Studio 13: Shortest Paths

This week's studio will give practice with Dijkstra's Algorithm and explore a variant for graphs with bounded edge weights.

Part A: Practice with Dijkstra's Algorithm

Pseudocode for Djikstra's Algorithm:

Dijkstra(Graph, source)
  dist[source] <- 0                           // Initialization
  create vertex set Q

    for each vertex v in Graph:           
      if v  source
        dist[v] <- INFINITY                   // Unknown distance from source to v
        prev[v] <- UNDEFINED                  // Predecessor of v

      Q.addWithPriority(v, dist[v])

    while Q is not empty:                     // The main loop
      u <- Q.extractMin()                     // Remove and return best vertex
      for each neighbor v of u:               // only v that are still in Q
        alt <- dist[u] + length(u, v) 
        if alt <- dist[v]
          dist[v] <- alt
          prev[v] <- u
          Q.decreasePriority(v, alt)

  return dist, prev


Question A1: View the graph in "Logial Representation". Write it out in "Adjacency List Representation". Check your work by clicking the corresponding bubble in the visualizer.

  • Starting from node 0, run Djikstra’s algorithm by hand. Any time you need to decide between two nodes that are tied, choose the node with the smaller number.

Question A2: What are the distances assigned by Dijkstra's algorithm to each vertex?

Question A3: Which edges are present in the resulting shortest-path tree?

  • In the 'Start Vertex' box, enter 0 and click 'Run Djikstra'.

Question A4: Do the results in the visualizer match the results you got by hand? If not, go back and try to figure out where you diverged. Discuss your results with your group and TA.

Part B: Shortest Paths with Bounded Edge Weights

We saw in lecture that Dijkstra's Algorithm requires non-negative edge weights but no other restrictions on edge weights are required.
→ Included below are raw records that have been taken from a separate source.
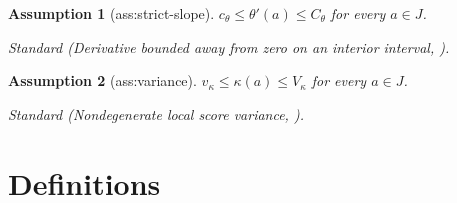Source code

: \documentclass{article}
\newtheorem{assumption}{Assumption}
\begin{document}
\begin{assumption}[ass:strict-slope]\label{ass:strict-slope}
\(c_{\theta}\le\theta'(a)\le C_{\theta}\) for every \(a\in J\).
\par\smallskip\noindent\emph{Standard} (Derivative bounded away from zero on an interior interval, \cite{DurotKulikovLopuhaa2012}).
\end{assumption}

\begin{assumption}[ass:variance]\label{ass:variance}
\(v_{\kappa}\le\kappa(a)\le V_{\kappa}\) for every \(a\in J\).
\par\smallskip\noindent\emph{Standard} (Nondegenerate local score variance, \cite{Doss2026PointwiseLR}).
\end{assumption}

\section{Definitions}
\end{document}

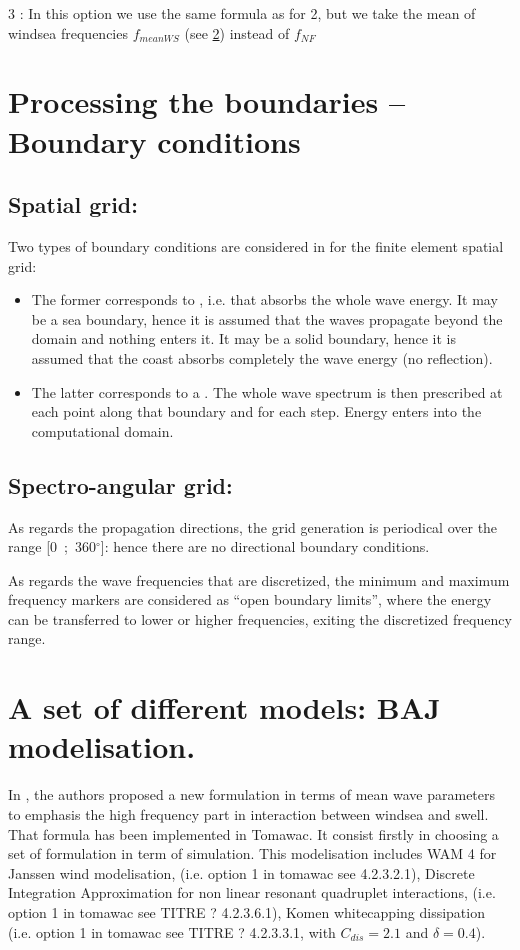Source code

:  3 : In this option we use the same formula as for 2, but we take the mean of windsea frequencies $f_{meanWS}$ (see \ref{se:baj}) instead of $f_{NF}$

\section{ Processing the boundaries -- Boundary conditions}

\subsection{ Spatial grid:}

 Two types of boundary conditions are considered in \tomawac for the finite element spatial grid:

\begin{itemize}
\item  The former corresponds to , i.e. that absorbs the whole wave energy. It may be a sea boundary, hence it is assumed that the waves propagate beyond the domain and nothing enters it. It may be a solid boundary, hence it is assumed that the coast absorbs completely the wave energy (no reflection).

\item  The latter corresponds to a . The whole wave spectrum is then prescribed at each point along that boundary and for each step. Energy enters into the computational domain.
\end{itemize}


\subsection{ Spectro-angular grid:}

 As regards the propagation directions, the grid generation is periodical over the range [0~;~360${}^\circ$]: hence there are no directional boundary conditions.

 As regards the wave frequencies that are discretized, the minimum and maximum frequency markers are considered as ``open boundary limits'', where the energy can be transferred to lower or higher frequencies, exiting the discretized frequency range.


\section{ A set of different models: BAJ modelisation. }
\label{se:baj}
 In \cite{Bidlot2007}, the authors proposed a new formulation in terms of mean wave parameters to emphasis the high frequency part in interaction between windsea and swell. That formula has been implemented in Tomawac. It consist firstly in choosing a set of formulation in term of simulation. This modelisation includes WAM 4 for Janssen wind modelisation, (i.e. option 1 in tomawac see 4.2.3.2.1), Discrete Integration Approximation for non linear resonant quadruplet interactions, (i.e. option 1 in tomawac see TITRE ? 4.2.3.6.1), Komen whitecapping dissipation (i.e. option 1 in tomawac see  TITRE ? 4.2.3.3.1, with $C_{dis}=2.1$ and $\delta=0.4$).

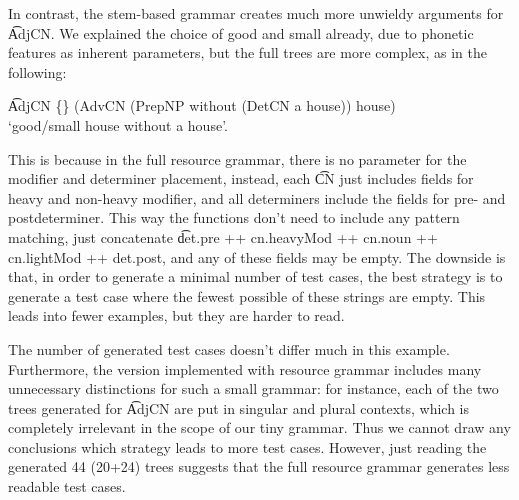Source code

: In contrast, the stem-based grammar creates much more unwieldy
arguments for \t{AdjCN}. We explained the choice of good and small
already, due to phonetic features as inherent parameters, but the full
trees are more complex, as in the following:

\begin{EmptyItem}
\t{AdjCN \{\} (AdvCN (PrepNP without (DetCN a house))
  house)} \\ `good/small house without a house'.
\end{EmptyItem}

\noindent This is because in the full resource grammar, there is no parameter
for the modifier and determiner placement, instead, each \t{CN} just
includes fields for heavy and non-heavy modifier, and all determiners
include the fields for pre- and postdeterminer. This way the functions
don't need to include any pattern matching, just concatenate
\t{det.pre ++ cn.heavyMod ++ cn.noun ++ cn.lightMod ++ det.post}, and
any of these fields may be empty. The downside is that, in order to
generate a minimal number of test cases, the best strategy is to
generate a test case where the fewest possible of these strings are
empty. This leads into fewer examples, but they are harder to read.

The number of generated test cases doesn't differ much in this
example. Furthermore, the version implemented with resource grammar
includes many unnecessary distinctions for such a small grammar: for
instance, each of the two trees generated for \t{AdjCN} are put in
singular and plural contexts, which is completely irrelevant in the
scope of our tiny grammar.  Thus we cannot draw any conclusions which
strategy leads to more test cases. However, just reading the generated
44 (20+24) trees suggests that the full resource grammar generates less
readable test cases.






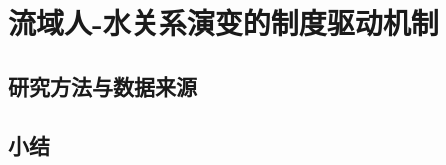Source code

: \chapter{流域人-水关系演变的制度驱动机制}\label{cha:5}


\section{研究方法与数据来源}\label{ch5:methods}






\section{小结}\label{ch5:summary}

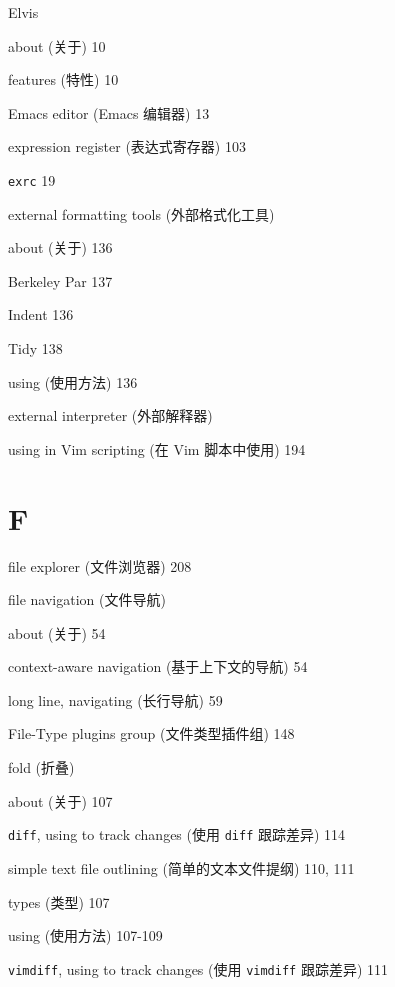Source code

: \begin{multicols}{2}
\hangindent=2pc  Elvis \par
\hangindent=2pc \quad about (关于) 10 \par
\hangindent=2pc \quad features (特性) 10 \par

\hangindent=2pc  Emacs editor (Emacs 编辑器) 13

\hangindent=2pc  expression register (表达式寄存器) 103

\hangindent=2pc  \texttt{exrc} 19

\hangindent=2pc  external formatting tools (外部格式化工具) \par
\hangindent=2pc \quad about (关于) 136 \par
\hangindent=2pc \quad Berkeley Par 137 \par
\hangindent=2pc \quad Indent 136 \par
\hangindent=2pc \quad Tidy 138 \par
\hangindent=2pc \quad using (使用方法) 136 \par

\hangindent=2pc  external interpreter (外部解释器) \par
\hangindent=2pc \quad using in Vim scripting (在 Vim 脚本中使用) 194 \par

\hangindent=2pc  \section*{F}

\hangindent=2pc  file explorer (文件浏览器) 208

\hangindent=2pc  file navigation (文件导航) \par
\hangindent=2pc \quad about (关于) 54 \par
\hangindent=2pc \quad context-aware navigation (基于上下文的导航) 54 \par
\hangindent=2pc \quad long line, navigating (长行导航) 59 \par

\hangindent=2pc  File-Type plugins group (文件类型插件组) 148

\hangindent=2pc  fold (折叠) \par
\hangindent=2pc \quad about (关于) 107 \par
\hangindent=2pc \quad \texttt{diff}, using to track changes (使用 \texttt{diff} 跟踪差异) 114 \par
\hangindent=2pc \quad simple text file outlining (简单的文本文件提纲) 110, 111 \par
\hangindent=2pc \quad types (类型) 107 \par
\hangindent=2pc \quad using (使用方法) 107-109 \par
\hangindent=2pc \quad \texttt{vimdiff}, using to track changes (使用 \texttt{vimdiff} 跟踪差异) 111 \par


\end{multicols}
We will now explore the single-source shortest-path problem (aka the SSSP problem) in graphs where edge weights are non-negative integers bounded by a constant. We call this the Single-Source Shortest-Paths - Bounded Edge Weights problem, or SSSP-BEW problem for short.

Let G be a directed, edge-weighted graph such that every edge's weight is in the set {0, 1, . . . , W}, where W is a non-negative integer.

Question B1: What is the longest possible path between two vertices v and v’ in G, given that there are n total vertices?

Question B2: Give a modified version of Dijkstra’s algorithm that solves the SSSP-BEW problem in time O(nW + m) for a graph with n vertices and m edges.

Question B3: Justify the correctness of your algorithm. You do not need a full formal proof, but your justification should convince you, your group, and your TA.

Question B4: What happens to the runtime of your modified algorithm (not the standard Dijkstra's Algorithm) when W is no longer constrained to be a constant integer? To be concrete, compare the runtime of your algorithm to the runtime of the standard Dijkstra's Algorithm both when W is constant relative to n and when it is not (say, when it is n^2) .

Part C: Exploring Negative Weights

Now let’s explore what happens when we try to run Dijkstra’s Algorithm on a graph with negative edge weights.

graph for neg-weight Dijkstra's

Question C1: Run Dijkstra’s on the graph above using a as the start vertex and describe exactly where it fails; that is, where it dictates an action that will lead to an incorrect result.

To correct for this, suppose you found the minimum (most negative) edge weight in the graph, min, and added |min| to each edge in the graph, thus making every edge in the graph non-negative. Call this graph with all non-negative weights G’.

Question C2: Does running Dijkstra’s on G’ produce the shortest paths for G? Justify the correctness of this approach or provide a counterexample if applicable.